(Saved data entries)

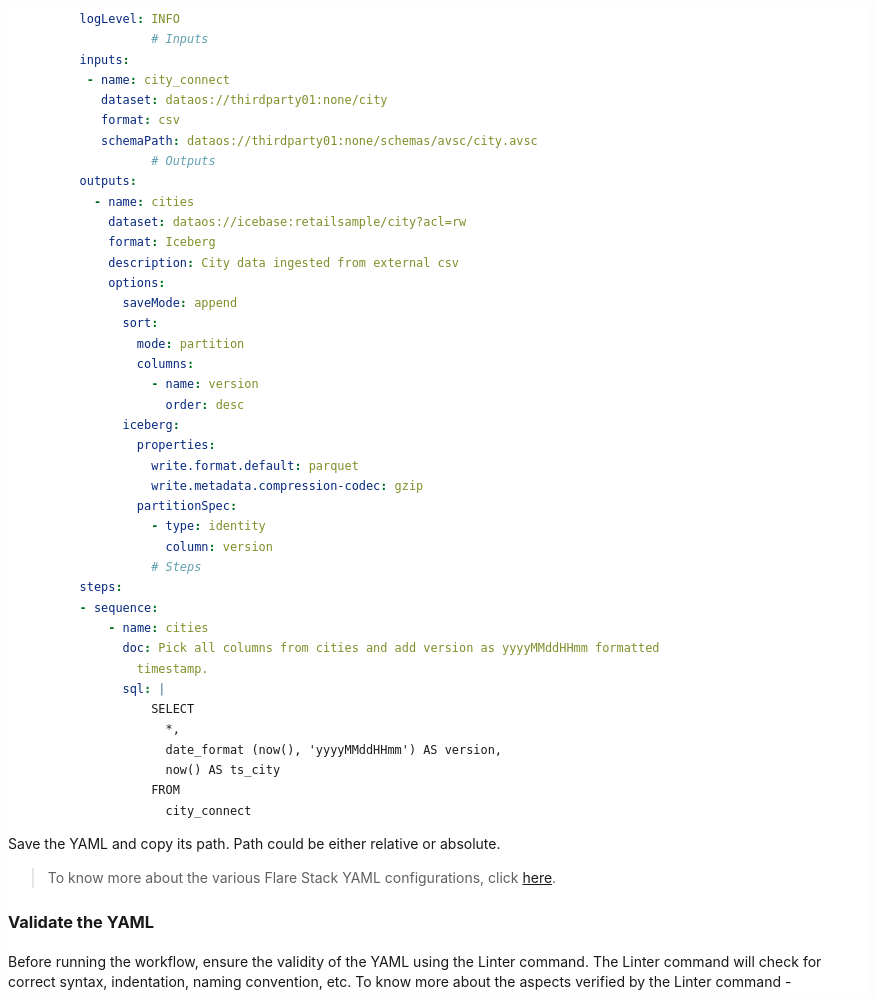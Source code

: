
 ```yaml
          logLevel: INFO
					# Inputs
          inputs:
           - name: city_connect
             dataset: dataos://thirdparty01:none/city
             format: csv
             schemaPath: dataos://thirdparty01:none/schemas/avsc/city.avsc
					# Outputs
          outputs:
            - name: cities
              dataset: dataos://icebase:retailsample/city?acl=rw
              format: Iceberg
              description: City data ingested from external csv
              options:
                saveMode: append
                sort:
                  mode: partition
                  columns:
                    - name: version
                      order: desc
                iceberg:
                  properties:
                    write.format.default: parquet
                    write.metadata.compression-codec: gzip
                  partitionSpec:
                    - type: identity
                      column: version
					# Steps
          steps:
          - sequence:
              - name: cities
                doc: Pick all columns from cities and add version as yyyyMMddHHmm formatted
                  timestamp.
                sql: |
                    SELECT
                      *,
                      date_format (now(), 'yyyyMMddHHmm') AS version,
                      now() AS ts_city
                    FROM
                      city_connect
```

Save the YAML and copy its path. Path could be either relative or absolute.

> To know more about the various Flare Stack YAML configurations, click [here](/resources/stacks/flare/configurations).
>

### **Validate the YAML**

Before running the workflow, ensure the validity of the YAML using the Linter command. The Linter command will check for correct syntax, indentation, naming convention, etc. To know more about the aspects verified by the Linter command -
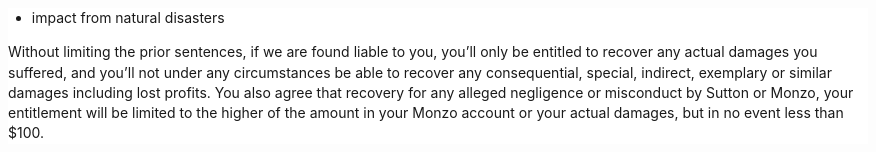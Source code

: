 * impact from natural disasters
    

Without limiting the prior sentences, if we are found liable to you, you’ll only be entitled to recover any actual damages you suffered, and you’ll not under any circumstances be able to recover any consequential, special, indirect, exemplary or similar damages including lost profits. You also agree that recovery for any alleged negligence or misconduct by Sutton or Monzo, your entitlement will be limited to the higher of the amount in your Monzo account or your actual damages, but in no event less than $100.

● **DESCRIPTION OF THE TASK**:
What is needed is a word-for-word transcription of all the entries, with the pictures dropped.

● **SOLUTION TO THE PROBLEM**:
Source code

:
 ```yaml
          logLevel: INFO
					# Inputs
          inputs:
           - name: city_connect
             dataset: dataos://thirdparty01:none/city
             format: csv
             schemaPath: dataos://thirdparty01:none/schemas/avsc/city.avsc
					# Outputs
          outputs:
            - name: cities
              dataset: dataos://icebase:retailsample/city?acl=rw
              format: Iceberg
              description: City data ingested from external csv
              options:
                saveMode: append
                sort:
                  mode: partition
                  columns:
                    - name: version
                      order: desc
                iceberg:
                  properties:
                    write.format.default: parquet
                    write.metadata.compression-codec: gzip
                  partitionSpec:
                    - type: identity
                      column: version
					# Steps
          steps:
          - sequence:
              - name: cities
                doc: Pick all columns from cities and add version as yyyyMMddHHmm formatted
                  timestamp.
                sql: |
                    SELECT
                      *,
                      date_format (now(), 'yyyyMMddHHmm') AS version,
                      now() AS ts_city
                    FROM
                      city_connect
```

Save the YAML and copy its path. Path could be either relative or absolute.

> To know more about the various Flare Stack YAML configurations, click [here](/resources/stacks/flare/configurations).
>

### **Validate the YAML**

Before running the workflow, ensure the validity of the YAML using the Linter command. The Linter command will check for correct syntax, indentation, naming convention, etc. To know more about the aspects verified by the Linter command -
Source code

: * impact from natural disasters
    

Without limiting the prior sentences, if we are found liable to you, you’ll only be entitled to recover any actual damages you suffered, and you’ll not under any circumstances be able to recover any consequential, special, indirect, exemplary or similar damages including lost profits. You also agree that recovery for any alleged negligence or misconduct by Sutton or Monzo, your entitlement will be limited to the higher of the amount in your Monzo account or your actual damages, but in no event less than $100.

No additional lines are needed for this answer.